Unmute uses different temperatures for varied responses (from unmute_handler.py):

FIRST_MESSAGE_TEMPERATURE = 0.7   # More creative conversation starters
FURTHER_MESSAGES_TEMPERATURE = 0.3  # More consistent follow-up responses

Lower temperature = more deterministic, faster generation.

TTS/STT Optimization

Service Configuration

TTS and STT services are configured via TOML files in services/moshi-server/configs/:

tts:
  command: ["worker", "--config", "configs/tts.toml"]
  
stt:
  command: ["worker", "--config", "configs/stt.toml"]

Volume Caching

Critical for fast startup and inference:

tts:
  volumes:
    - ./volumes/hf-cache:/root/.cache/huggingface
    - ./volumes/tts-target:/app/target  # Rust build cache
    - ./volumes/uv-cache:/root/.cache/uv  # Python package cache
    - /tmp/models/:/models  # Pre-downloaded models

Optimization: Pre-download models to /tmp/models/ to avoid startup delays.

Voice Cloning

Voice selection affects TTS latency. Voices are defined in voices.yaml:

- name: "Friendly AI"
  source:
    path_on_server: "voice-donations/Haku.wav"
  system_prompt: "You are a helpful AI assistant."

Use simpler voice samples for slightly faster processing.

Network Optimization

Audio Frame Size

From unmute_handler.py:

OUTPUT_FRAME_SIZE = 1920  # samples per frame
FRAME_TIME_SEC = 0.04     # 40ms frames

Note: Increasing OUTPUT_FRAME_SIZE may reduce overhead but increases latency.
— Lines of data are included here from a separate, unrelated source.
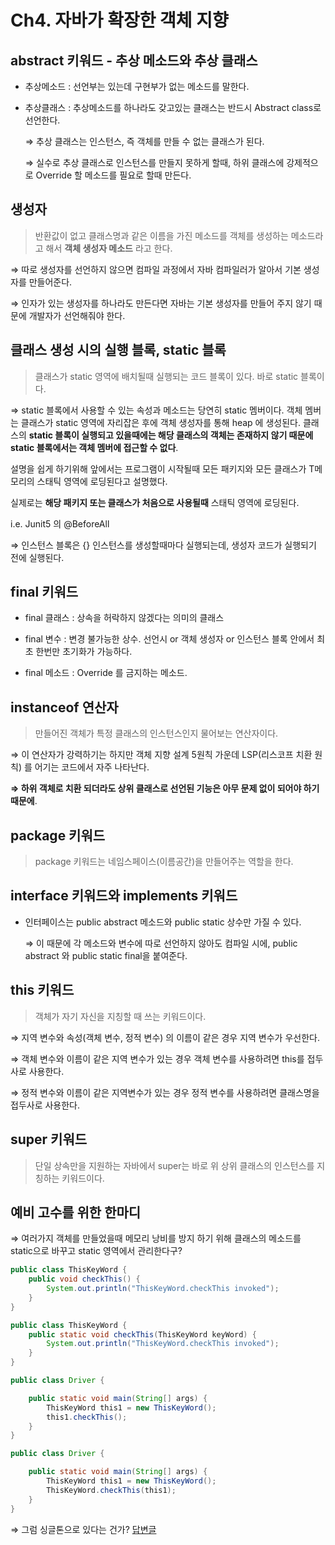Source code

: 
# Ch4. 자바가 확장한 객체 지향


## abstract 키워드 - 추상 메소드와 추상 클래스

- 추상메소드 : 선언부는 있는데 구현부가 없는 메소드를 말한다.

- 추상클래스 : 추상메소드를 하나라도 갖고있는 클래스는 반드시 Abstract class로 선언한다.

  ⇒ 추상 클래스는 인스턴스, 즉 객체를 만들 수 없는 클래스가 된다.

  ⇒ 실수로 추상 클래스로 인스턴스를 만들지 못하게 할때, 하위 클래스에 강제적으로 Override 할 메소드를 필요로 할때 만든다.



## 생성자

> 반환값이 없고 클래스명과 같은 이름을 가진 메소드를 객체를 생성하는 메소드라고 해서 **객체 생성자 메소드** 라고 한다.

⇒ 따로 생성자를 선언하지 않으면 컴파일 과정에서 자바 컴파일러가 알아서 기본 생성자를 만들어준다.



⇒ 인자가 있는 생성자를 하나라도 만든다면 자바는 기본 생성자를 만들어 주지 않기 때문에 개발자가 선언해줘야 한다.



## 클래스 생성 시의 실행 블록, static 블록


> 클래스가 static 영역에 배치될때 실행되는 코드 블록이 있다. 바로 static 블록이다.




⇒ static 블록에서 사용할 수 있는 속성과 메소드는 당연히 static 멤버이다. 객체 멤버는 클래스가 static 영역에 자리잡은 후에 객체 생성자를 통해 heap 에 생성된다. 클래스의 **static 블록이 실행되고 있을때에는 해당 클래스의 객체는 존재하지 않기 때문에 static 블록에서는 객체 멤버에 접근할 수 없다**.



설명을 쉽게 하기위해 앞에서는 프로그램이 시작될때 모든 패키지와 모든 클래스가 T메모리의 스태틱 영역에 로딩된다고 설명했다.

실제로는 **해당 패키지 또는 클래스가 처음으로 사용될때** 스태틱 영역에 로딩된다.



i.e. Junit5 의 @BeforeAll



⇒ 인스턴스 블록은 {} 인스턴스를 생성할때마다 실행되는데, 생성자 코드가 실행되기 전에 실행된다.



## final 키워드

- final 클래스 : 상속을 허락하지 않겠다는 의미의 클래스

- final 변수 : 변경 불가능한 상수. 선언시 or 객체 생성자 or 인스턴스 블록 안에서 최초 한번만 초기화가 가능하다.

- final 메소드 : Override 를 금지하는 메소드.



## instanceof 연산자

> 만들어진 객체가 특정 클래스의 인스턴스인지 물어보는 연산자이다.




⇒ 이 연산자가 강력하기는 하지만 객체 지향 설계 5원칙 가운데 LSP(리스코프 치환 원칙) 를 어기는 코드에서 자주 나타난다.



**⇒ 하위 객체로 치환 되더라도 상위 클래스로 선언된 기능은 아무 문제 없이 되어야 하기 때문에**.



## package 키워드

> package 키워드는 네임스페이스(이름공간)을 만들어주는 역할을 한다.



## interface 키워드와 implements 키워드

- 인터페이스는 public abstract 메소드와 public static 상수만 가질 수 있다.

  ⇒ 이 때문에 각 메소드와 변수에 따로 선언하지 않아도 컴파일 시에, public abstract 와 public static final을 붙여준다.



## this 키워드

> 객체가 자기 자신을 지칭할 때 쓰는 키워드이다.




⇒ 지역 변수와 속성(객체 변수, 정적 변수) 의 이름이 같은 경우 지역 변수가 우선한다.



⇒ 객체 변수와 이름이 같은 지역 변수가 있는 경우 객체 변수를 사용하려면 this를 접두사로 사용한다.



⇒ 정적 변수와 이름이 같은 지역변수가 있는 경우 정적 변수를 사용하려면 클래스명을 접두사로 사용한다.



## super 키워드

> 단일 상속만을 지원하는 자바에서 super는 바로 위 상위 클래스의 인스턴스를 지칭하는 키워드이다.



## 예비 고수를 위한 한마디

⇒ 여러가지 객체를 만들었을때 메모리 낭비를 방지 하기 위해 클래스의 메소드를 static으로 바꾸고 static 영역에서 관리한다구?




```java
public class ThisKeyWord {
    public void checkThis() {
        System.out.println("ThisKeyWord.checkThis invoked");
    }
}

public class ThisKeyWord {
    public static void checkThis(ThisKeyWord keyWord) {
        System.out.println("ThisKeyWord.checkThis invoked");
    }
}
```

```java
public class Driver {

    public static void main(String[] args) {
        ThisKeyWord this1 = new ThisKeyWord();
        this1.checkThis();
    }
}

public class Driver {

    public static void main(String[] args) {
        ThisKeyWord this1 = new ThisKeyWord();
        ThisKeyWord.checkThis(this1);
    }
}
```



⇒ 그럼 싱글톤으로 있다는 건가? [답변글](https://www.notion.so/_-Chapter4-9e58b60d6ee946a9a3bb5ce5540cecff)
The default 480 samples is optimized to prevent choppy audio.

WebSocket Configuration

Unmute uses Opus encoding for efficient audio streaming:

writer = sphn.OpusStreamWriter(SAMPLE_RATE)  # 24kHz
reader = sphn.OpusStreamReader(SAMPLE_RATE)

Opus provides excellent compression without quality loss.

Scaling Configuration

Docker Compose (Single Machine)

For development/small deployments:

services:
  backend:
    # Single instance
  
  tts:
    deploy:
      resources:
        reservations:
          devices:
            - driver: nvidia
              count: 1

Docker Swarm (Production)

For high-load production deployments:

backend:
  deploy:
    replicas: 16  # Horizontal scaling
    resources:
      limits:
        cpus: "1.5"
        memory: 1G

tts:
  deploy:
    replicas: 8  # Multiple TTS workers
    placement:
      max_replicas_per_node: 1  # One per GPU

llm:
  deploy:
    replicas: 8
    placement:
      max_replicas_per_node: 1

Service discovery: Backend uses ws://tasks.tts:8080 to discover and load-balance across TTS replicas.

Load Testing

Use the built-in load testing tool to measure performance:

uv run unmute/loadtest/loadtest_client.py \
  --server-url ws://localhost:8000 \
  --n-workers 16 \
  --n-conversations 100

Metrics collected:

STT, VAD, LLM, and TTS latencies
Realtime factors (generation speed vs playback)
Success/failure rates
Percentile distributions (p90, p95)

Example Output

{
  "stt_latencies": {
    "mean": 0.032,
    "median": 0.028,
    "p90": 0.045,
    "p95": 0.052
  },
  "tts_start_latencies": {
    "mean": 0.412,
    "median": 0.398,
    "p90": 0.487,
    "p95": 0.521
  },
  "tts_realtime_factors": {
    "mean": 0.73,
    "median": 0.71,
    "p90": 0.89,
    "p95": 0.94
  }
}

Target values:

STT latency p95: less than 100ms
TTS start latency p95: less than 500ms
TTS realtime factor p95: less than 1.0 (faster than realtime)

Interrupt Handling

From unmute_handler.py:

UNINTERRUPTIBLE_BY_VAD_TIME_SEC = 3  # Prevents echo cancellation issues
USER_SILENCE_TIMEOUT = 7.0  # User inactivity timeout

Tuning:

Reduce UNINTERRUPTIBLE_BY_VAD_TIME_SEC for more responsive interrupts (may cause echo issues)
Adjust USER_SILENCE_TIMEOUT based on expected conversation pacing

Monitoring Performance

Unmute exposes Prometheus metrics on the backend service:

backend:
  labels:
    - "prometheus-port=80"

Key metrics to monitor:

worker_active_sessions: Current load
worker_stt_ttft: STT time-to-first-token distribution
worker_tts_ttft: TTS time-to-first-token distribution
worker_vllm_ttft: LLM time-to-first-token distribution
worker_tts_interrupt: Interrupt frequency

See Monitoring for full Prometheus/Grafana setup.

Production Optimizations

Based on unmute.sh deployment:

1. Multi-GPU Setup

Separate GPUs for STT, TTS, and LLM
Result: 40% latency reduction (750ms → 450ms)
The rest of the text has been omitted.